Should she say anything about George? Before she could make up her mind she heard the words—"You can't go on any longer now. Time's up." And Radmore called out hastily:—"Till Friday then—so long!"
Janet Tosswill hung up the receiver; but she did not move away from the telephone at once. She stood there, wondering painfully whether she had better go along and tell Betty now, or whether it would be better to wait till, say, lunch, when all the young people would be gathered together? After all Betty had been nineteen when her engagement to Godfrey Radmore had been broken off, and so very much had happened since then.
And then, in a sense, her mind was made up for her by the fact that a shadow fell across the floor of the hall, and looking up, she saw her old friend and confidant, Dr. O'Farrell, blocking up the doorway with his big burly body.
"D'you remember Godfrey Radmore?" she asked as their hands met.
"Come now, you're joking surely. Remember Radmore? I've good cause to; I don't know whether I ever told you—" there came a slight, very slight note of embarrassment into his hearty Irish voice—"that I wrote to the good fellow just after the Armistice, about our Pat. That the boy's doing as well out in Brisbane as he is, is largely owing to Radmore's good offices."
Mrs.
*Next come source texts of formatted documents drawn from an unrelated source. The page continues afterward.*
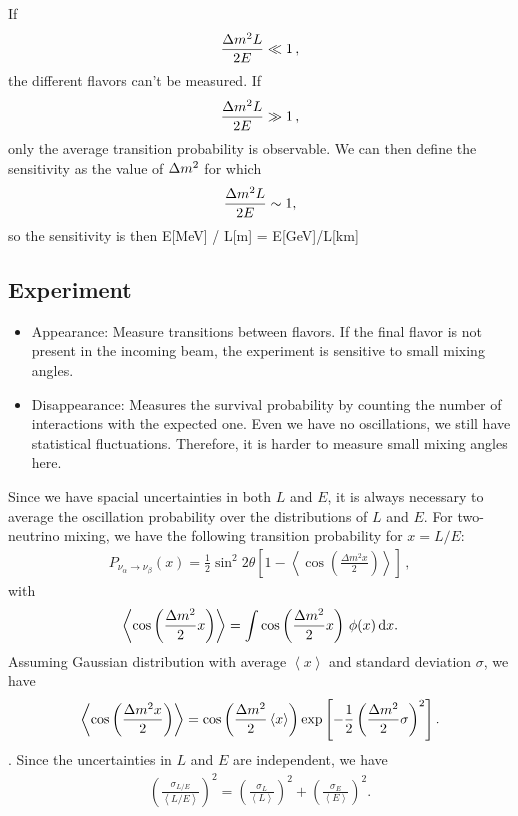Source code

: \documentclass[twocolumn]{article}
\newcommand{\na}{\ensuremath{\nu_\alpha}}
\newcommand{\nb}{\ensuremath{\nu_\beta}}
\newcommand{\avg}[1]{\ensuremath{\left\langle {#1} \right \rangle}}
\newcommand*{\dm}[1][]{%
  \Delta m^2\ifx\\#1\\\else_\text{#1}\fi
}
\begin{document}
If 
\begin{align*}
  \frac{\dm L}{2E} \ll 1
\,,\end{align*}
the different flavors can't be measured.
If 
\begin{align*}
  \frac{\dm L}{2E} \gg 1
\,,\end{align*}
only the average transition probability is observable. We can then define the sensitivity as the value of $\dm$ for which 
\begin{align*}
  \frac{\dm L}{2E} \sim 1
,\end{align*}
so the sensitivity is then E[MeV] / L[m] = E[GeV]/L[km]
\subsection*{Experiment}
\begin{itemize}
  \item Appearance: Measure transitions between flavors. If the final flavor is not present in the incoming beam, the experiment is sensitive to small mixing angles.
  \item Disappearance: Measures the survival probability by counting the number of interactions with the expected one. Even we have no oscillations, we still have statistical fluctuations. Therefore, it is harder to measure small mixing angles here.
\end{itemize}

Since we have spacial uncertainties in both $L$ and $E$, it is always necessary to average the oscillation probability over the distributions of $L$ and $E$. For two-neutrino mixing, we have the following transition probability for $x = L / E$:
\begin{align*}
  P_{\na \to \nb}(x) = \frac{1}{2} \sin^2 2\theta \left[1 - \left\langle \cos \left( \frac{\Delta m^2 x}{2} \right) \right\rangle \right]
\,,\end{align*}
with
\begin{align*}
  \left \langle \cos \left (\frac{\dm}{2} x \right) \right \rangle = \int \cos \left (\frac{\dm}{2} x \right ) \, \phi(x) \, \dd x
.\end{align*}
Assuming Gaussian distribution with average $\avg{x}$ and standard deviation $\sigma$, we have 
\begin{align*}
  \avg{\cos\left( \frac{\dm x}{2} \right)} = \cos\left( \frac{\dm}{2} \avg{x}\right)\exp\left[-\frac{1}{2} \left(\frac{\dm}{2}\sigma\right)^2\right]
.\end{align*}.
Since the uncertainties in $L$ and $E$ are independent, we have
\begin{align*}
  \left(\frac{\sigma_{L/E}}{\avg{L/E}}\right)^2 = \left(\frac{\sigma_L}{\avg{L}}\right)^2 + \left(\frac{\sigma_E}{\avg{E}}\right)^2 
.\end{align*}
\end{document}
Tosswill was surprised, and not quite pleased. She wondered why Dr. O'Farrell had not told her at the time that he was writing to Godfrey. She still subconsciously felt that Godfrey Radmore belonged to Old Place and to no one else in Beechfield.
"I didn't know about Pat," she said slowly. "But you'll be able to thank him in person now, for he's coming on Friday to stay with us."
"Is he now?" The shrewd Irishman looked sharply into her troubled face. "Well, well, you'll have to let bygones be bygones—eh, Mrs. Toss? I take it he's a great man now."
"I don't think money makes for greatness," she said.
"Don't you?" he queried drily. "I do! Come admit, woman, that you're sorry now you didn't let Betty take the risk?"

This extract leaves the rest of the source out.